Me: In high school I was voted most likely to cut my own bangs with safety scissors.
Interviewer: I meant any professional achievements.
Me: Let’s get a library card.
Her: It’s too expensive.
M: They’re FREE, dummy.
[1 year later]
*receives bill for $190 in late fees*
[in the car]
4yo: Can my window go down?
Me: It can. Would you like me to roll it down for you?
4yo: Roll?! Why did you say roll?
Me: *spends rest of car ride explaining window cranks
Humans are made up of 70% water so next time you’re thirsty just eat Jeff from accounting.
You know who the biggest gaslighters are? Toddlers. Today I saw my kid dump some flour on the floor and when I told her to clean it up she said “umm, I did not do that”
Office Tip: If you have an even slightly more advanced understanding of Excel, do not, I repeat, do not share this secret with your coworkers.
Worst Betrayals in History:
– Judas turning on Jesus
– Brutus helping to murder Caesar
– Verizon guy going to work for Sprint
Hell hath no fury like a woman who ALREADY TOLD YOU WHERE THE SCISSORS ARE
[first day as a chiropractor]
assistant: all your patients are complaining
me: I mean…it’s my first day, I’m still trying to get the hang of it
assistant: ok, but do you really have to sing “baby got back” every time?
I was holding the door for an Asian guy and he said “sank you.” So I punched him. Cant believe that he brought up Pearl Harbor lke that
Are sharks attracted to or repelled by pickles? I need to pack my beach cooler just right.
My husband and I are having a serious fight.
Do you think I should let him know about it?
[If my dog could talk]
DUDE, IT’S BEEN 9 YEARS. I GET IT. I’M A GOOD BOY
[doorbell rings]
Me: [opens door] yes?
Kidnapper: look I know you haven’t paid the ransom yet but-[hands toddler back]
It’s like ten thousand spoons when all you need is to be launched into space.
Food FACT: Omelette takeaway restaurants were very popular in biblical times.
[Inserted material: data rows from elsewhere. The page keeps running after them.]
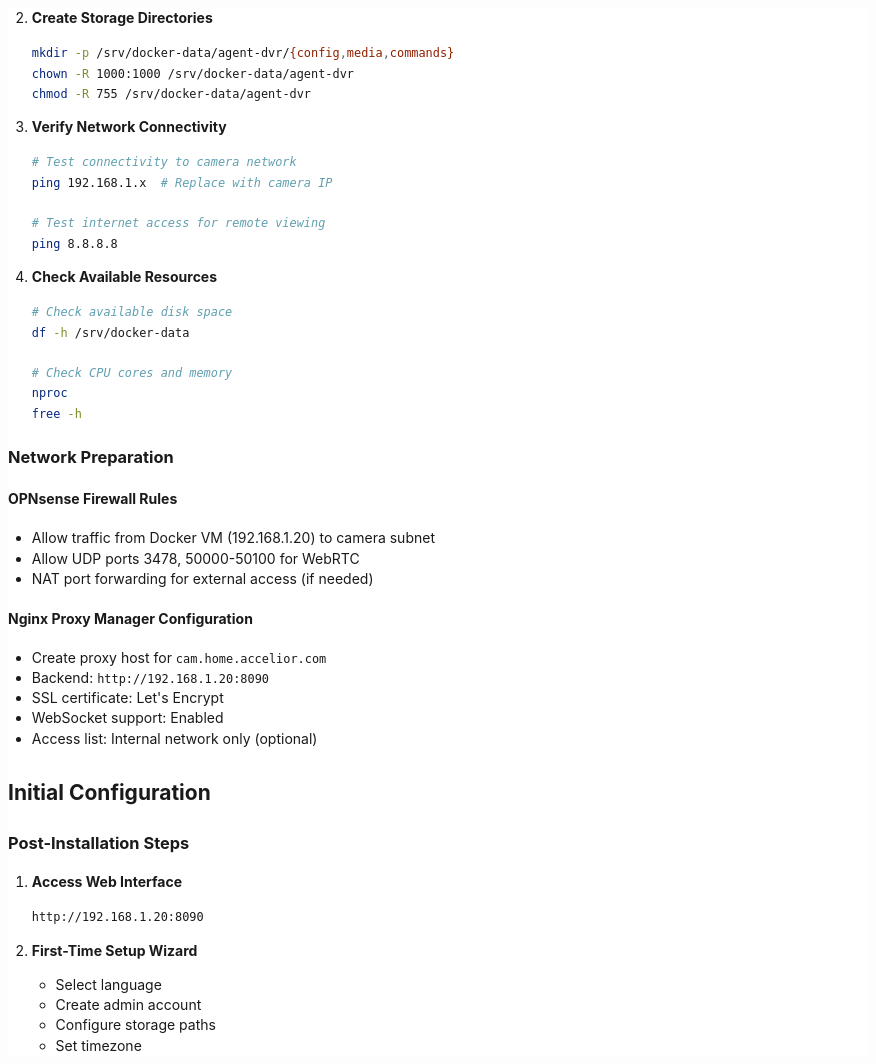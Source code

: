2. **Create Storage Directories**
   ```bash
   mkdir -p /srv/docker-data/agent-dvr/{config,media,commands}
   chown -R 1000:1000 /srv/docker-data/agent-dvr
   chmod -R 755 /srv/docker-data/agent-dvr
   ```

3. **Verify Network Connectivity**
   ```bash
   # Test connectivity to camera network
   ping 192.168.1.x  # Replace with camera IP

   # Test internet access for remote viewing
   ping 8.8.8.8
   ```

4. **Check Available Resources**
   ```bash
   # Check available disk space
   df -h /srv/docker-data

   # Check CPU cores and memory
   nproc
   free -h
   ```

### Network Preparation

#### OPNsense Firewall Rules
- Allow traffic from Docker VM (192.168.1.20) to camera subnet
- Allow UDP ports 3478, 50000-50100 for WebRTC
- NAT port forwarding for external access (if needed)

#### Nginx Proxy Manager Configuration
- Create proxy host for `cam.home.accelior.com`
- Backend: `http://192.168.1.20:8090`
- SSL certificate: Let's Encrypt
- WebSocket support: Enabled
- Access list: Internal network only (optional)

## Initial Configuration

### Post-Installation Steps

1. **Access Web Interface**
   ```
   http://192.168.1.20:8090
   ```

2. **First-Time Setup Wizard**
   - Select language
   - Create admin account
   - Configure storage paths
   - Set timezone
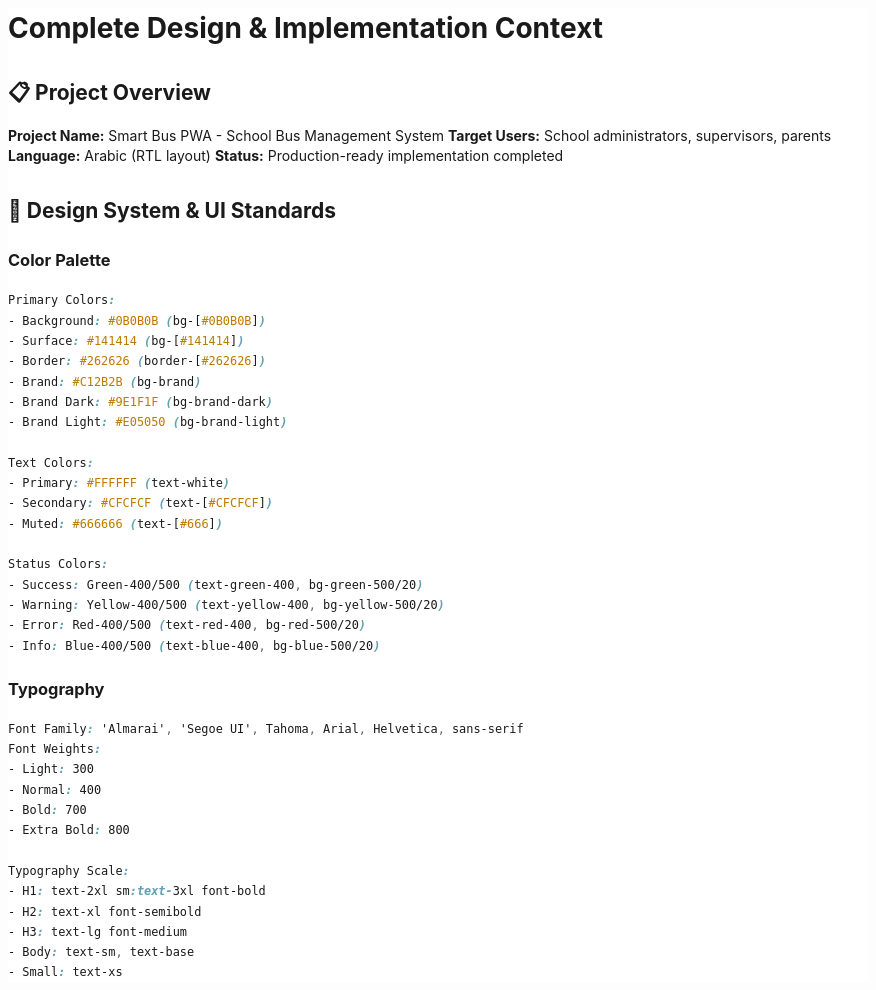 # Complete Design & Implementation Context

## 📋 Project Overview

**Project Name:** Smart Bus PWA - School Bus Management System
**Target Users:** School administrators, supervisors, parents
**Language:** Arabic (RTL layout)
**Status:** Production-ready implementation completed

## 🎨 Design System & UI Standards

### Color Palette
```css
Primary Colors:
- Background: #0B0B0B (bg-[#0B0B0B])
- Surface: #141414 (bg-[#141414])
- Border: #262626 (border-[#262626])
- Brand: #C12B2B (bg-brand)
- Brand Dark: #9E1F1F (bg-brand-dark)
- Brand Light: #E05050 (bg-brand-light)

Text Colors:
- Primary: #FFFFFF (text-white)
- Secondary: #CFCFCF (text-[#CFCFCF])
- Muted: #666666 (text-[#666])

Status Colors:
- Success: Green-400/500 (text-green-400, bg-green-500/20)
- Warning: Yellow-400/500 (text-yellow-400, bg-yellow-500/20)
- Error: Red-400/500 (text-red-400, bg-red-500/20)
- Info: Blue-400/500 (text-blue-400, bg-blue-500/20)
```

### Typography
```css
Font Family: 'Almarai', 'Segoe UI', Tahoma, Arial, Helvetica, sans-serif
Font Weights:
- Light: 300
- Normal: 400
- Bold: 700
- Extra Bold: 800

Typography Scale:
- H1: text-2xl sm:text-3xl font-bold
- H2: text-xl font-semibold
- H3: text-lg font-medium
- Body: text-sm, text-base
- Small: text-xs
```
The most famous of these was called Judas Eggscarryout.
*feeding 2 stray dogs spaghetti*
WTF KISS ALREADY
“I love Worcestershire sauce.”
“What’s so special about it?”
“It’s hard to say.”
Just watched 3 people jogging outside and it has inspired me to get up and close the blinds.
Sorry I rubbed your belly for good luck, wealth and prosperity.
It’s not fair how many boring things my nephew gets out of going to simply by shitting his pants.